In the first half of the 20th century, deaths in work, “dying in harness” were seen as noble and celebrated, even if they nonetheless were traumatic events for everyone in the newsroom. Thus, trauma was ever-present in the newsroom, and the obituaries showcase it.
For long, it has been typical for journalists to deal with trauma in unhealthy ways, but the material and affective turn in journalism scholarship has recognized lived experiences and has looked at how news workers engage with their labor amidst changes, including traumatic events.
Roughly 12,000 articles from Editor & Publisher, and 500 issues from Quill, and 480 issues of Columbia Journalism Review were read as part of the representative sample, but ultimately, only a smaller amount (N=84) of articles from the 1920s to 1960s, with a few outliers from 1910s, 1970s and 1980s, were examined.

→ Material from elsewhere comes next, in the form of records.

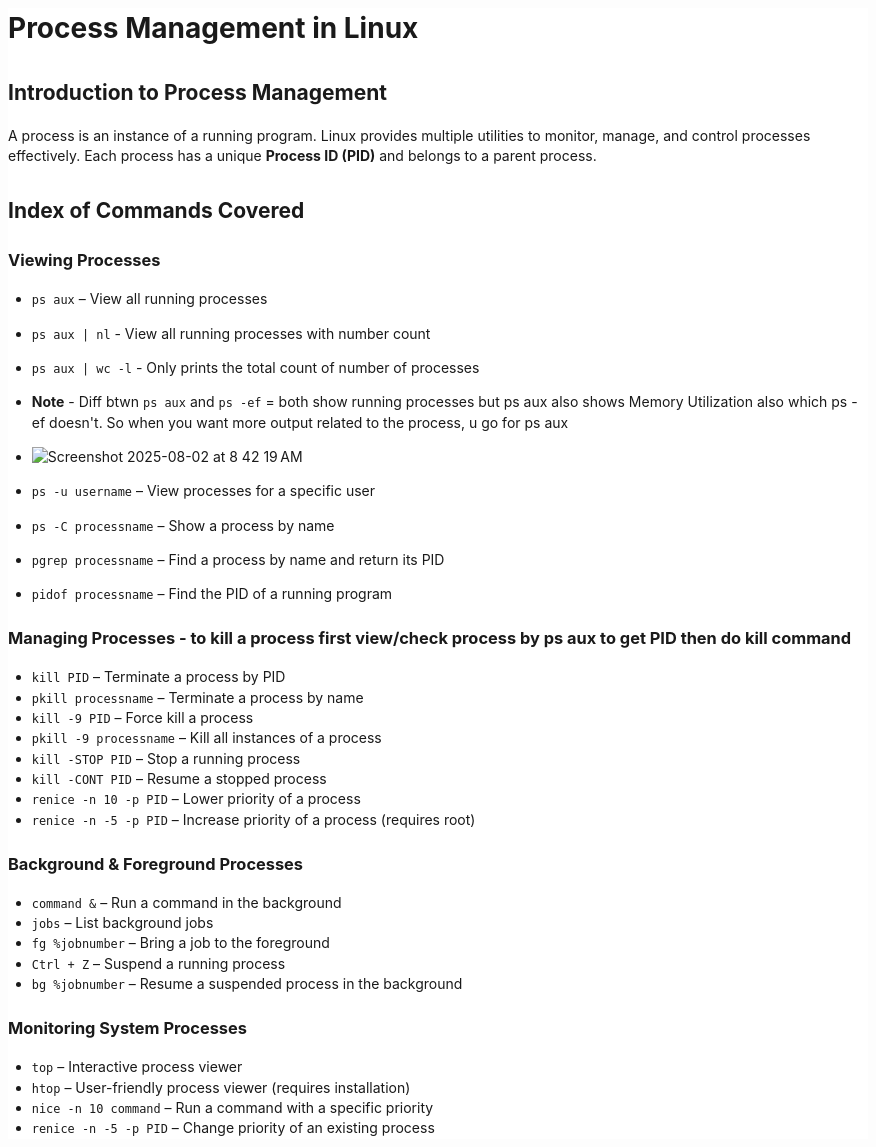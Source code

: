 # Process Management in Linux

## Introduction to Process Management
A process is an instance of a running program. Linux provides multiple utilities to monitor, manage, and control processes effectively. Each process has a unique **Process ID (PID)** and belongs to a parent process.

## Index of Commands Covered

### Viewing Processes
- `ps aux` – View all running processes
- `ps aux | nl` - View all running processes with number count
- `ps aux | wc -l` - Only prints the total count of number of processes
- **Note** - Diff btwn `ps aux` and `ps -ef` = both show running processes but ps aux also shows Memory Utilization also which ps -ef doesn't. So when you want more output related to the process, u go for ps aux
- <img width="788" height="421" alt="Screenshot 2025-08-02 at 8 42 19 AM" src="https://github.com/user-attachments/assets/118a69eb-3e52-4235-b8b5-5b055160a263" />

- `ps -u username` – View processes for a specific user
- `ps -C processname` – Show a process by name
- `pgrep processname` – Find a process by name and return its PID
- `pidof processname` – Find the PID of a running program

### Managing Processes - to kill a process first view/check process by ps aux to get PID then do kill command
- `kill PID` – Terminate a process by PID
- `pkill processname` – Terminate a process by name
- `kill -9 PID` – Force kill a process
- `pkill -9 processname` – Kill all instances of a process
- `kill -STOP PID` – Stop a running process
- `kill -CONT PID` – Resume a stopped process
- `renice -n 10 -p PID` – Lower priority of a process
- `renice -n -5 -p PID` – Increase priority of a process (requires root)

### Background & Foreground Processes
- `command &` – Run a command in the background
- `jobs` – List background jobs
- `fg %jobnumber` – Bring a job to the foreground
- `Ctrl + Z` – Suspend a running process
- `bg %jobnumber` – Resume a suspended process in the background

### Monitoring System Processes
- `top` – Interactive process viewer
- `htop` – User-friendly process viewer (requires installation)
- `nice -n 10 command` – Run a command with a specific priority
- `renice -n -5 -p PID` – Change priority of an existing process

Many of the obituaries mentioned the journalist’s work ethic, and mentioning death at work, “dropping dead” at the desk, and gallows humor was not unheard of, or nostalgia – or both. Sometimes the shorter obituaries were not written particularly sensitively.
Deaths at the work held special meaning to at least some of the readers of trade magazines, being idealized by some. Papers like Quill reflected wistfully on the “good old days” of 1920s and 1930s, when journalists died “in harness”.
They also sometimes worked as meta-journalistic discourse, referring to the work and characteristics of the dead person, and there was a sense that a journalist may “die” even by having their career stagnate – and in this sense also, “dying in harness” was idealized.
As time went on, the more colorful phrases in obits such as “dropped dead” or “dying in harness” became rarer, even if the phrases persisted generally in the magazines in other contexts. One complicating factor in the obituaries written by the professional journalistic writers is their unwillingness to insert themselves in the story in any way.
In conclusion, the author notes that most obits were written for the living, to showcase what a career in journalism can be like. They were mainly written for the peers and provided reassurance that in the end the careers would be noticed at least by other journalists.
The article ““Dying in harness:” How news workers’ obituaries in the 20th century served as meta-journalistic discourse about trauma and coping” by Will Mari is in Journalism. (Free abstract).